From the first line to the last, transcribe the data exactly.

Dataset records
►
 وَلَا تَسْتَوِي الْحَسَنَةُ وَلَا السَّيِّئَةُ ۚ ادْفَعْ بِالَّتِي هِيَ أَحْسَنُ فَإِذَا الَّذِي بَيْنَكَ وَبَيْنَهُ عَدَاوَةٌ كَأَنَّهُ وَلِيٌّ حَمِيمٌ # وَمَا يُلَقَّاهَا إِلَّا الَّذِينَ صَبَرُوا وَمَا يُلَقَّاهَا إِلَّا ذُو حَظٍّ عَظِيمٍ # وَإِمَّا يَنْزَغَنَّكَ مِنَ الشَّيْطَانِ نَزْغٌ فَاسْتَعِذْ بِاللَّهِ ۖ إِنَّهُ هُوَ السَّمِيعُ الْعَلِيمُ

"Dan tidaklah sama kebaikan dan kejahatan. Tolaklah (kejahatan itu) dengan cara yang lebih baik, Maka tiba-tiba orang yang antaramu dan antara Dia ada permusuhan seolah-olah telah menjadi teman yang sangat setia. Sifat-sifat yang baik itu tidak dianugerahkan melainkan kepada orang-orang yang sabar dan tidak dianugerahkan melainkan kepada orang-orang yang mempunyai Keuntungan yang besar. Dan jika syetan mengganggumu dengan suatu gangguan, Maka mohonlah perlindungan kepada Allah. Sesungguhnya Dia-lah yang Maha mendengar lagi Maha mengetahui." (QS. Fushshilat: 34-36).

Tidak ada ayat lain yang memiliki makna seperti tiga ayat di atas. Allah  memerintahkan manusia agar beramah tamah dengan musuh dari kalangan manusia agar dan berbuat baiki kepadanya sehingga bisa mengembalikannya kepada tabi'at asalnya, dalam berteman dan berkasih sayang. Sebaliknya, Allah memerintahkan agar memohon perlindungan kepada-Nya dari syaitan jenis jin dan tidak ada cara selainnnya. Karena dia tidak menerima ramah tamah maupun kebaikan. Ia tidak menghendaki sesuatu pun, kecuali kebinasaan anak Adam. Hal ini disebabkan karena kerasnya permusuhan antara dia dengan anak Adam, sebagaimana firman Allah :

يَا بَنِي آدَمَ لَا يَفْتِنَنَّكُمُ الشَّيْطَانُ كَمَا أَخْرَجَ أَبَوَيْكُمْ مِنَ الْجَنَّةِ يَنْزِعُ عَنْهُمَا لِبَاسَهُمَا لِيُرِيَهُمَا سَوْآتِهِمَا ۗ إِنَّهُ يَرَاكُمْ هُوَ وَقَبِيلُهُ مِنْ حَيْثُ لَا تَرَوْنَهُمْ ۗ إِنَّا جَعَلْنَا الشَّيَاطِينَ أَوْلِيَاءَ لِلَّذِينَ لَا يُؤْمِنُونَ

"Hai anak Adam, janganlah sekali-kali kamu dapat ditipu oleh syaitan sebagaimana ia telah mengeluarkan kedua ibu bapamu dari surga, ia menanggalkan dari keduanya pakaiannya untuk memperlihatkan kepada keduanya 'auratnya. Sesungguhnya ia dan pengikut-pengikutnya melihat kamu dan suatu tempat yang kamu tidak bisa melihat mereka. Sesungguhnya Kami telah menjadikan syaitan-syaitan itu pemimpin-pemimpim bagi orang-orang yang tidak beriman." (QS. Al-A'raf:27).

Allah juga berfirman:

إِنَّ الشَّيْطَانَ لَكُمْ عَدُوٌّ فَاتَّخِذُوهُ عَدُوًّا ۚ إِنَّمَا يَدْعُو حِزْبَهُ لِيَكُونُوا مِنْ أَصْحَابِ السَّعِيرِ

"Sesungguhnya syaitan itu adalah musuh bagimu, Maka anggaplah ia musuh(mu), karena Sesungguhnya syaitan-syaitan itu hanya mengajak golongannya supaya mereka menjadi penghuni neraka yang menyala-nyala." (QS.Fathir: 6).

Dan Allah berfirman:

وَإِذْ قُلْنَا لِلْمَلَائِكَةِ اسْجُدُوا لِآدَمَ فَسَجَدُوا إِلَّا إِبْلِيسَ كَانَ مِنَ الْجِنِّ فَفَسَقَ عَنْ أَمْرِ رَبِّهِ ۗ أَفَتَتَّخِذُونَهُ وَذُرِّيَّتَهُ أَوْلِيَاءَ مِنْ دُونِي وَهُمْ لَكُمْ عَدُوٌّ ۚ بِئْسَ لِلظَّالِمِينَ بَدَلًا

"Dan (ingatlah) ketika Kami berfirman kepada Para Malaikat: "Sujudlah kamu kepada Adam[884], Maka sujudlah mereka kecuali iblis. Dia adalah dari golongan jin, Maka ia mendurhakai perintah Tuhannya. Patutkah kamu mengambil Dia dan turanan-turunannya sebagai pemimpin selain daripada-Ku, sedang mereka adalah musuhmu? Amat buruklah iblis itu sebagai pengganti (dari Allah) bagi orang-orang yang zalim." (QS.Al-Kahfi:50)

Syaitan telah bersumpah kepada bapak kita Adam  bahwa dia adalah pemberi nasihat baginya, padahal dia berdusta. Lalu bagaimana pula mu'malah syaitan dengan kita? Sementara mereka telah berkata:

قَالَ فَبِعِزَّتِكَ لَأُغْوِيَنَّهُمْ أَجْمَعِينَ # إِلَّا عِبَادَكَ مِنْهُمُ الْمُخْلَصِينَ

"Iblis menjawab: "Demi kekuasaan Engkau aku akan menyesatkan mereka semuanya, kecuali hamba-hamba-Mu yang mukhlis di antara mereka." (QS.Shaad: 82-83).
◄
Solution for this task:
 وَلَا تَسْتَوِي الْحَسَنَةُ وَلَا السَّيِّئَةُ ۚ ادْفَعْ بِالَّتِي هِيَ أَحْسَنُ فَإِذَا الَّذِي بَيْنَكَ وَبَيْنَهُ عَدَاوَةٌ كَأَنَّهُ وَلِيٌّ حَمِيمٌ # وَمَا يُلَقَّاهَا إِلَّا الَّذِينَ صَبَرُوا وَمَا يُلَقَّاهَا إِلَّا ذُو حَظٍّ عَظِيمٍ # وَإِمَّا يَنْزَغَنَّكَ مِنَ الشَّيْطَانِ نَزْغٌ فَاسْتَعِذْ بِاللَّهِ ۖ إِنَّهُ هُوَ السَّمِيعُ الْعَلِيمُ

"Dan tidaklah sama kebaikan dan kejahatan. Tolaklah (kejahatan itu) dengan cara yang lebih baik, Maka tiba-tiba orang yang antaramu dan antara Dia ada permusuhan seolah-olah telah menjadi teman yang sangat setia. Sifat-sifat yang baik itu tidak dianugerahkan melainkan kepada orang-orang yang sabar dan tidak dianugerahkan melainkan kepada orang-orang yang mempunyai Keuntungan yang besar. Dan jika syetan mengganggumu dengan suatu gangguan, Maka mohonlah perlindungan kepada Allah. Sesungguhnya Dia-lah yang Maha mendengar lagi Maha mengetahui." (QS. Fushshilat: 34-36).

Tidak ada ayat lain yang memiliki makna seperti tiga ayat di atas. Allah  memerintahkan manusia agar beramah tamah dengan musuh dari kalangan manusia agar dan berbuat baiki kepadanya sehingga bisa mengembalikannya kepada tabi'at asalnya, dalam berteman dan berkasih sayang. Sebaliknya, Allah memerintahkan agar memohon perlindungan kepada-Nya dari syaitan jenis jin dan tidak ada cara selainnnya. Karena dia tidak menerima ramah tamah maupun kebaikan. Ia tidak menghendaki sesuatu pun, kecuali kebinasaan anak Adam. Hal ini disebabkan karena kerasnya permusuhan antara dia dengan anak Adam, sebagaimana firman Allah :

يَا بَنِي آدَمَ لَا يَفْتِنَنَّكُمُ الشَّيْطَانُ كَمَا أَخْرَجَ أَبَوَيْكُمْ مِنَ الْجَنَّةِ يَنْزِعُ عَنْهُمَا لِبَاسَهُمَا لِيُرِيَهُمَا سَوْآتِهِمَا ۗ إِنَّهُ يَرَاكُمْ هُوَ وَقَبِيلُهُ مِنْ حَيْثُ لَا تَرَوْنَهُمْ ۗ إِنَّا جَعَلْنَا الشَّيَاطِينَ أَوْلِيَاءَ لِلَّذِينَ لَا يُؤْمِنُونَ

"Hai anak Adam, janganlah sekali-kali kamu dapat ditipu oleh syaitan sebagaimana ia telah mengeluarkan kedua ibu bapamu dari surga, ia menanggalkan dari keduanya pakaiannya untuk memperlihatkan kepada keduanya 'auratnya. Sesungguhnya ia dan pengikut-pengikutnya melihat kamu dan suatu tempat yang kamu tidak bisa melihat mereka. Sesungguhnya Kami telah menjadikan syaitan-syaitan itu pemimpin-pemimpim bagi orang-orang yang tidak beriman." (QS. Al-A'raf:27).

Allah juga berfirman:

إِنَّ الشَّيْطَانَ لَكُمْ عَدُوٌّ فَاتَّخِذُوهُ عَدُوًّا ۚ إِنَّمَا يَدْعُو حِزْبَهُ لِيَكُونُوا مِنْ أَصْحَابِ السَّعِيرِ

"Sesungguhnya syaitan itu adalah musuh bagimu, Maka anggaplah ia musuh(mu), karena Sesungguhnya syaitan-syaitan itu hanya mengajak golongannya supaya mereka menjadi penghuni neraka yang menyala-nyala." (QS.Fathir: 6).

Dan Allah berfirman:

وَإِذْ قُلْنَا لِلْمَلَائِكَةِ اسْجُدُوا لِآدَمَ فَسَجَدُوا إِلَّا إِبْلِيسَ كَانَ مِنَ الْجِنِّ فَفَسَقَ عَنْ أَمْرِ رَبِّهِ ۗ أَفَتَتَّخِذُونَهُ وَذُرِّيَّتَهُ أَوْلِيَاءَ مِنْ دُونِي وَهُمْ لَكُمْ عَدُوٌّ ۚ بِئْسَ لِلظَّالِمِينَ بَدَلًا

"Dan (ingatlah) ketika Kami berfirman kepada Para Malaikat: "Sujudlah kamu kepada Adam[884], Maka sujudlah mereka kecuali iblis. Dia adalah dari golongan jin, Maka ia mendurhakai perintah Tuhannya. Patutkah kamu mengambil Dia dan turanan-turunannya sebagai pemimpin selain daripada-Ku, sedang mereka adalah musuhmu? Amat buruklah iblis itu sebagai pengganti (dari Allah) bagi orang-orang yang zalim." (QS.Al-Kahfi:50)

Syaitan telah bersumpah kepada bapak kita Adam  bahwa dia adalah pemberi nasihat baginya, padahal dia berdusta. Lalu bagaimana pula mu'malah syaitan dengan kita? Sementara mereka telah berkata:

قَالَ فَبِعِزَّتِكَ لَأُغْوِيَنَّهُمْ أَجْمَعِينَ # إِلَّا عِبَادَكَ مِنْهُمُ الْمُخْلَصِينَ

"Iblis menjawab: "Demi kekuasaan Engkau aku akan menyesatkan mereka semuanya, kecuali hamba-hamba-Mu yang mukhlis di antara mereka." (QS.Shaad: 82-83).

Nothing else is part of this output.